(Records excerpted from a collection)

Content starts

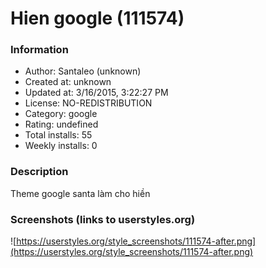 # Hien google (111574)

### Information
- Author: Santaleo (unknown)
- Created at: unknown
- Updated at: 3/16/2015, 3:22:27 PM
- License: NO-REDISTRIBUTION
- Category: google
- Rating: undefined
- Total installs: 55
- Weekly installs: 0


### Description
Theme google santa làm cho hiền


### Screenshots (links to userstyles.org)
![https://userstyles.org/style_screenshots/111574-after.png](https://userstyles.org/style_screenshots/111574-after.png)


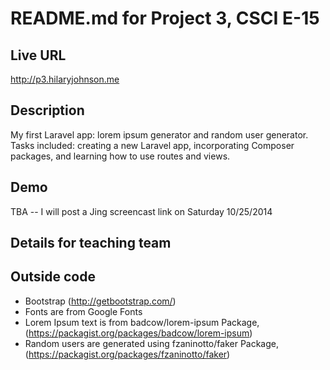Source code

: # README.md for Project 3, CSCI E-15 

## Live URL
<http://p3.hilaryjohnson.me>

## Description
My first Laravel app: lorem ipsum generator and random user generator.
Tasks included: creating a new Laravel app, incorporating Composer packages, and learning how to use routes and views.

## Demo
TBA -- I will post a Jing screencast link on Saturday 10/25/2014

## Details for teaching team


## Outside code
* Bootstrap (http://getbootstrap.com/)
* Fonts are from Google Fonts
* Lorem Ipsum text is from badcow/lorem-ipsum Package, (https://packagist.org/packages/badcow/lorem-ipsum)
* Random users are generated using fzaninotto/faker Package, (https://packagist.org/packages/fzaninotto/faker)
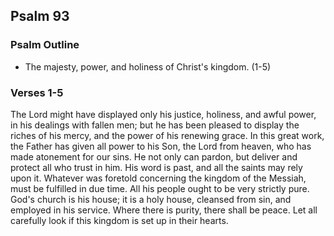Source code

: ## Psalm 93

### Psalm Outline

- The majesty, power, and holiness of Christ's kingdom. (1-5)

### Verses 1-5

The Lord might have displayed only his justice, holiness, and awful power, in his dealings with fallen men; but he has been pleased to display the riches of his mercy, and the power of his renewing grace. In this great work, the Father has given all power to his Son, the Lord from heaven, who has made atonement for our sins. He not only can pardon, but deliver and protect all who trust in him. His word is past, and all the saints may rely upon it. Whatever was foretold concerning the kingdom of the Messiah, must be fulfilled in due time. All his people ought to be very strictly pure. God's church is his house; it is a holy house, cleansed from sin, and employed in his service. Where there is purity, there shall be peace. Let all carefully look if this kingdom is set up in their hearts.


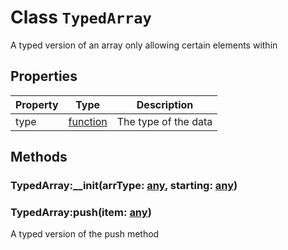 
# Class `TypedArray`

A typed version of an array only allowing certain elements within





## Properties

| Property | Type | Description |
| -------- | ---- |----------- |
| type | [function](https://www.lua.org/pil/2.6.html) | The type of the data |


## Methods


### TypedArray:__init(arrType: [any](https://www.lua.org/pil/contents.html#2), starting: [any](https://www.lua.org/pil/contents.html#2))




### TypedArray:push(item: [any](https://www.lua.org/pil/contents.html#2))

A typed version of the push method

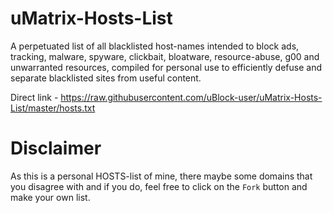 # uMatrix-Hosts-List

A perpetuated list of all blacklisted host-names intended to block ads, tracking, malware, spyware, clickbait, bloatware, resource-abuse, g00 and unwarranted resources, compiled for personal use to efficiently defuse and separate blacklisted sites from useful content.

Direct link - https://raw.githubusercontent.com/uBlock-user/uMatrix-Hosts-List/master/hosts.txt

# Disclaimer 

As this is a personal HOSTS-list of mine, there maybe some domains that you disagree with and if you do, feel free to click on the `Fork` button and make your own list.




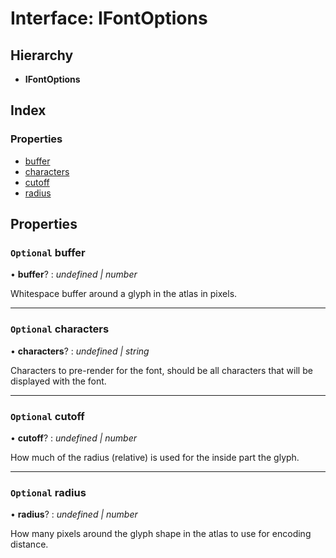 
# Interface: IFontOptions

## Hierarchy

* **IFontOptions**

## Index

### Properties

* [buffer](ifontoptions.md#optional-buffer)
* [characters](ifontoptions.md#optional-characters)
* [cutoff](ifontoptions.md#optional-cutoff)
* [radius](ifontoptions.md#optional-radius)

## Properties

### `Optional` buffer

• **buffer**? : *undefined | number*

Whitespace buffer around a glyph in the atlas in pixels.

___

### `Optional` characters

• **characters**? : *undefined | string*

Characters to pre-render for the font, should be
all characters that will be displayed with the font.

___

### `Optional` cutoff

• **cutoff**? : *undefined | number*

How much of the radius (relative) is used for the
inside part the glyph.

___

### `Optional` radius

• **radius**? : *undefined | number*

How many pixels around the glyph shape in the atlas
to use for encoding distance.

Content ends

— What you are asked to do —
Copy word for word the span of the records above that begins at the line with "- Weekly installs: 0" and ends at the line with "## Psalm 93", including those two lines but not the pictures.

— Response to this task —
- Weekly installs: 0


### Description
Theme google santa làm cho hiền


### Screenshots (links to userstyles.org)
![https://userstyles.org/style_screenshots/111574-after.png](https://userstyles.org/style_screenshots/111574-after.png)


Source code

: # README.md for Project 3, CSCI E-15 

## Live URL
<http://p3.hilaryjohnson.me>

## Description
My first Laravel app: lorem ipsum generator and random user generator.
Tasks included: creating a new Laravel app, incorporating Composer packages, and learning how to use routes and views.

## Demo
TBA -- I will post a Jing screencast link on Saturday 10/25/2014

## Details for teaching team


## Outside code
* Bootstrap (http://getbootstrap.com/)
* Fonts are from Google Fonts
* Lorem Ipsum text is from badcow/lorem-ipsum Package, (https://packagist.org/packages/badcow/lorem-ipsum)
* Random users are generated using fzaninotto/faker Package, (https://packagist.org/packages/fzaninotto/faker)
Source code

: ## Psalm 93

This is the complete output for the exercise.